Copy every line that holds the string "gamma" from the data below.

++++ Supplied data ++++

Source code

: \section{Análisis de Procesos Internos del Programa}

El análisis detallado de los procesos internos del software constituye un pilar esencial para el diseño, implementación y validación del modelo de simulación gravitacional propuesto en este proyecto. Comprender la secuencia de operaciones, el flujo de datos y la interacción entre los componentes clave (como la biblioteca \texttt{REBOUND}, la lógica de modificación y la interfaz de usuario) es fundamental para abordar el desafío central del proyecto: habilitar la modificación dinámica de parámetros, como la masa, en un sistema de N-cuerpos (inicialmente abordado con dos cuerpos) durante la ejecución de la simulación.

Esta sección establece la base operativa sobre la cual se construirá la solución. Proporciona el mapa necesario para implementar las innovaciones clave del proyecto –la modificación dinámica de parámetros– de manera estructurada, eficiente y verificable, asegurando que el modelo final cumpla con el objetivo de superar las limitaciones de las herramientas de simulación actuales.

++++
++++ Supplied data ++++

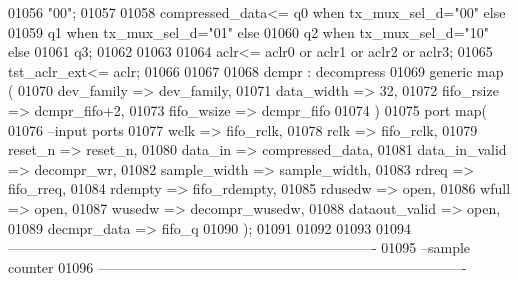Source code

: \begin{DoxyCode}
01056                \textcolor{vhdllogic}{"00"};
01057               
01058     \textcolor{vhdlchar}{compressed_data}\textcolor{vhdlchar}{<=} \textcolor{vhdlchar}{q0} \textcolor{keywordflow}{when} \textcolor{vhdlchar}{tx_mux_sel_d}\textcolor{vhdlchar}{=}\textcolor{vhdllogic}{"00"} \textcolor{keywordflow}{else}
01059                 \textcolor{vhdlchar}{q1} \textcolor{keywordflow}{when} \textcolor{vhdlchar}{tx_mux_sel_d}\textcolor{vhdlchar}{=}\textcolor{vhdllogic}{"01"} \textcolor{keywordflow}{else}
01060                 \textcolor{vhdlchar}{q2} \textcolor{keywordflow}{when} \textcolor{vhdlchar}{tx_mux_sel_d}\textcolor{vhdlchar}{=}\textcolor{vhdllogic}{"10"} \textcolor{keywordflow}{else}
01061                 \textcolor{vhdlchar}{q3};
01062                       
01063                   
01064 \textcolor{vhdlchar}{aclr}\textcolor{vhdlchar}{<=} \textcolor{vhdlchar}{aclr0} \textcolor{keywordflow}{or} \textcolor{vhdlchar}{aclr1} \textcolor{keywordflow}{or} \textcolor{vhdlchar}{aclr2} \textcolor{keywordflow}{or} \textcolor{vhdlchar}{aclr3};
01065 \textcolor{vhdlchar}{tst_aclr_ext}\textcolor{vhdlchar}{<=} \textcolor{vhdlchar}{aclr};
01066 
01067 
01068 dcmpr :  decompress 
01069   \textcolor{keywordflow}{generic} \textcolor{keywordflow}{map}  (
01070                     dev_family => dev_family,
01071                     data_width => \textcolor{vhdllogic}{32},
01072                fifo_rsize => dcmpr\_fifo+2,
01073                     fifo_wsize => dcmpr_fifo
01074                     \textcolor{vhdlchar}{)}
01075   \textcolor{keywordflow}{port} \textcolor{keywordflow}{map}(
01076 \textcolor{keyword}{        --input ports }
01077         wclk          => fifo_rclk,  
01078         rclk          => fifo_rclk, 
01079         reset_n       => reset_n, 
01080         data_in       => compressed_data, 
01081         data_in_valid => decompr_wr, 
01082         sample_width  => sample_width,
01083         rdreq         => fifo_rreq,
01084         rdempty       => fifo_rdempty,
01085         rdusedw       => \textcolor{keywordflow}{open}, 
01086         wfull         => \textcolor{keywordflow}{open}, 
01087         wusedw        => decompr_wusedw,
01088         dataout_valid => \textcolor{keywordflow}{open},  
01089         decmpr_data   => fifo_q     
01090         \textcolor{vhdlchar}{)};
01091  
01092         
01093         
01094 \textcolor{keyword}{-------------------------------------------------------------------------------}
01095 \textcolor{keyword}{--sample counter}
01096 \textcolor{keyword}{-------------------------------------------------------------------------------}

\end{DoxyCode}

++++
++++ Supplied data ++++

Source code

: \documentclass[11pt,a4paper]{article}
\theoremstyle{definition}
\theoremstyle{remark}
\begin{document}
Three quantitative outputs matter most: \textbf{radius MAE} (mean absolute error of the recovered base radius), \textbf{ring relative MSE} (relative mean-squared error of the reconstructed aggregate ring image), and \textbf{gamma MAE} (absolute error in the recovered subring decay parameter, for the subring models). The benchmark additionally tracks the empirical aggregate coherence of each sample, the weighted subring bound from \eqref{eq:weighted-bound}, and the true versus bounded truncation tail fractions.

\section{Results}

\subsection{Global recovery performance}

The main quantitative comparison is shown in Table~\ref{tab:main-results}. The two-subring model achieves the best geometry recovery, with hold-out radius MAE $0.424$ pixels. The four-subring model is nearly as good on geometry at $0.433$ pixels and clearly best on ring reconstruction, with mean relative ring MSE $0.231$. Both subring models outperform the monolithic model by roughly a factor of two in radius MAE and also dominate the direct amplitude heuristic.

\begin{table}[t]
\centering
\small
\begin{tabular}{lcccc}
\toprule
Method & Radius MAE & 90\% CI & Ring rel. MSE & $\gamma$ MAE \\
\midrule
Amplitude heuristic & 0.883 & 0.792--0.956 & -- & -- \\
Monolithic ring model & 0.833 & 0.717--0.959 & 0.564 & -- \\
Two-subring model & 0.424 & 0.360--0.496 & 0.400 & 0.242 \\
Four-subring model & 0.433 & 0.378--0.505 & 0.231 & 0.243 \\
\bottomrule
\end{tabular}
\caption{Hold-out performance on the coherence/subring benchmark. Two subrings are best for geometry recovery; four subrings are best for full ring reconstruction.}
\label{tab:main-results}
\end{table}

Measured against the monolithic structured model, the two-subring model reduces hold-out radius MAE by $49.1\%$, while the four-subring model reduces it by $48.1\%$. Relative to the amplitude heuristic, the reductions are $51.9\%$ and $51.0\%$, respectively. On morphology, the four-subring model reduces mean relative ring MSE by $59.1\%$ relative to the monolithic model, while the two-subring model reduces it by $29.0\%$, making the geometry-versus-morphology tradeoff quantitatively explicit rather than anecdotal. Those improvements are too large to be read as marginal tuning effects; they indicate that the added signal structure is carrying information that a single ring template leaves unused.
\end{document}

++++

= Written solution =
Three quantitative outputs matter most: \textbf{radius MAE} (mean absolute error of the recovered base radius), \textbf{ring relative MSE} (relative mean-squared error of the reconstructed aggregate ring image), and \textbf{gamma MAE} (absolute error in the recovered subring decay parameter, for the subring models). The benchmark additionally tracks the empirical aggregate coherence of each sample, the weighted subring bound from \eqref{eq:weighted-bound}, and the true versus bounded truncation tail fractions.
Method & Radius MAE & 90\% CI & Ring rel. MSE & $\gamma$ MAE \\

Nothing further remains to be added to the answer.